Der WWF schreibt in einem neuen BerichtExterner Link, dass fast alle Lebewesen in den Ozeanen von der Plastikverschmutzung betroffen seien und dass wichtige Ökosysteme wie Korallenriffe und Mangroven stark beschädigt werden.
Die Umweltgruppe gehört zu den über 700 Organisationen aus 113 Staaten, welche die UNO vor einigen Tagen aufgefordert haben, einen internationalen Vertrag zur Bewältigung der Plastikkrise zu schliessen.
Verhandlungsführer:innen aus aller Welt werden an der UNO-Umweltkonferenz, die vom 28. Februar bis 2. März in Nairobi stattfindet, über ein künftiges globales Abkommen zur Reduzierung der Plastikverschmutzung befinden.

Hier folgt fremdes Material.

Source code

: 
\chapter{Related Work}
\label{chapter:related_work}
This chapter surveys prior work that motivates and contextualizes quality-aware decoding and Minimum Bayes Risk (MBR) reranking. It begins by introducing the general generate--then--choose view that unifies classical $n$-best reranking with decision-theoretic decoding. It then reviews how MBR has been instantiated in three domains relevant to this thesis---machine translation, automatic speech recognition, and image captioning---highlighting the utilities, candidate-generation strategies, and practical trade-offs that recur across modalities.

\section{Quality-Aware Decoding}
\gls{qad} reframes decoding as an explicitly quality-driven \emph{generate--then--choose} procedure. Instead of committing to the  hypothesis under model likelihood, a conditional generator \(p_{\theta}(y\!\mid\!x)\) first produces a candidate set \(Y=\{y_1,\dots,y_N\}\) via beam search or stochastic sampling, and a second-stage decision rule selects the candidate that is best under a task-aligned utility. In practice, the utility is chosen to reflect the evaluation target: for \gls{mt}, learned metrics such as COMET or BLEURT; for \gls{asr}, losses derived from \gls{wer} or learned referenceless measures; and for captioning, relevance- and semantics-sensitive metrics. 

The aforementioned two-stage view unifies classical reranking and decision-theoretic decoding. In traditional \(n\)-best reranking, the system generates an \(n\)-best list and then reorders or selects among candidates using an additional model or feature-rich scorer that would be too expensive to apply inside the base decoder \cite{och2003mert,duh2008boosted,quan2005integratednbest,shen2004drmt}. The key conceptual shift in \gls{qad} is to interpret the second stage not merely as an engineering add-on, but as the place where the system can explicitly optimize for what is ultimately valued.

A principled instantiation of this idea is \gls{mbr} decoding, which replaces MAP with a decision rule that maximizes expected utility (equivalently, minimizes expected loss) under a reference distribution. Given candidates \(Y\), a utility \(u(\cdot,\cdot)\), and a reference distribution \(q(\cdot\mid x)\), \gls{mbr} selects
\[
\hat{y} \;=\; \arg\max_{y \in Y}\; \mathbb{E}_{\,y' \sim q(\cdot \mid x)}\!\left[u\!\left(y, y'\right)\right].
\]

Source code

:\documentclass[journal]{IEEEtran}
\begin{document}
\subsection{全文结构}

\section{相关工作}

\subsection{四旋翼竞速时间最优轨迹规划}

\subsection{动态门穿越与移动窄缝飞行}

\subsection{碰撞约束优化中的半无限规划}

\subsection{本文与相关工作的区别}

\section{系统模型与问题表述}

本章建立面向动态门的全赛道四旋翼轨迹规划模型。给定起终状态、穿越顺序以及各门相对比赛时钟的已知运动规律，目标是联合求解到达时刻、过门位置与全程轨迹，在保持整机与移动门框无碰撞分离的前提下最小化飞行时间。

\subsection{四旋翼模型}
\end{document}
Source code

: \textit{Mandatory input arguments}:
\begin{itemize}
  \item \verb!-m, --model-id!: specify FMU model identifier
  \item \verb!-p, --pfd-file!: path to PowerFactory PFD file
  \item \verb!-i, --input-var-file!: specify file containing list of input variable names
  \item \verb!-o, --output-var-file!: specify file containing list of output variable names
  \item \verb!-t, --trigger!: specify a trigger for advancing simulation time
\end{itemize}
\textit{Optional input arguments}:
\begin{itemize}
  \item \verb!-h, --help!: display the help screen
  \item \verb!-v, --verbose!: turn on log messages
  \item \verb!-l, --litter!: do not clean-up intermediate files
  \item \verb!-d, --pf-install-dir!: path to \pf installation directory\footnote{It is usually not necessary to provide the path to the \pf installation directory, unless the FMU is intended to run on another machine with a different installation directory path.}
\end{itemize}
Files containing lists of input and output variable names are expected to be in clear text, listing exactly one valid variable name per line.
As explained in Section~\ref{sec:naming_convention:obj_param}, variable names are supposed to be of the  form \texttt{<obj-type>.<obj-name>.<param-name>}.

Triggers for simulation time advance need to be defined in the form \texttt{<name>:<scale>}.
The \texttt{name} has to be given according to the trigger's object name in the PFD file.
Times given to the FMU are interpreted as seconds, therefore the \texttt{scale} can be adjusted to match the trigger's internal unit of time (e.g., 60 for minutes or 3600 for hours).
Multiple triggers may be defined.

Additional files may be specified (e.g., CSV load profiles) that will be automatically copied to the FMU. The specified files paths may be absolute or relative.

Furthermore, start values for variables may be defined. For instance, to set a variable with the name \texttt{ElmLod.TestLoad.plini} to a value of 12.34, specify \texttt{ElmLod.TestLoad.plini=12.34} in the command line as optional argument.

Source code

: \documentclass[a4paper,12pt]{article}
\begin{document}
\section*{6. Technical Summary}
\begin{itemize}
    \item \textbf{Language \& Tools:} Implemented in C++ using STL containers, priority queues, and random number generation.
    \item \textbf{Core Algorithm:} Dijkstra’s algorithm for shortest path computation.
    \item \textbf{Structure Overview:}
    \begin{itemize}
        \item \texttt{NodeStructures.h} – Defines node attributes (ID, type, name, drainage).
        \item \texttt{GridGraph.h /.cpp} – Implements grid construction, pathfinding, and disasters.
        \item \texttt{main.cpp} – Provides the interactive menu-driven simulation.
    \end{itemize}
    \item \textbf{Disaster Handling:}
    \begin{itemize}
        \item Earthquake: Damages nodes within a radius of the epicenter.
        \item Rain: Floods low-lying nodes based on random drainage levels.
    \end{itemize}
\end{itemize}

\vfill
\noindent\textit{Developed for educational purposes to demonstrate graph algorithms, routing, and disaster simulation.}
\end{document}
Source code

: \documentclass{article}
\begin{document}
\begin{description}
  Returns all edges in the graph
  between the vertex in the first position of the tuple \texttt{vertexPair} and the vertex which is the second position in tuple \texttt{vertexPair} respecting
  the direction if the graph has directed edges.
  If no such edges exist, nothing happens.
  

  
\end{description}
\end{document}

Zwar besteht Berichten zufolge weitgehend Einigkeit darüber, dass konzertierte Anstrengungen unternommen werden sollten, um die Verschmutzung einzudämmen, doch momentan ist noch unklar, was überhaupt Gegenstand der Verhandlungen sein soll. Zwei konkurrierende Entwürfe liegen auf dem Tisch: ein Vorschlag von Peru und Ruanda, der die gesamte Plastikverschmutzung abdeckt und von 27 Ländern, darunter auch der Schweiz, mitgetragen wird, und eine zweite, schwächere Resolution von Japan, die sich nur auf die Verschmutzung der Meere bezieht.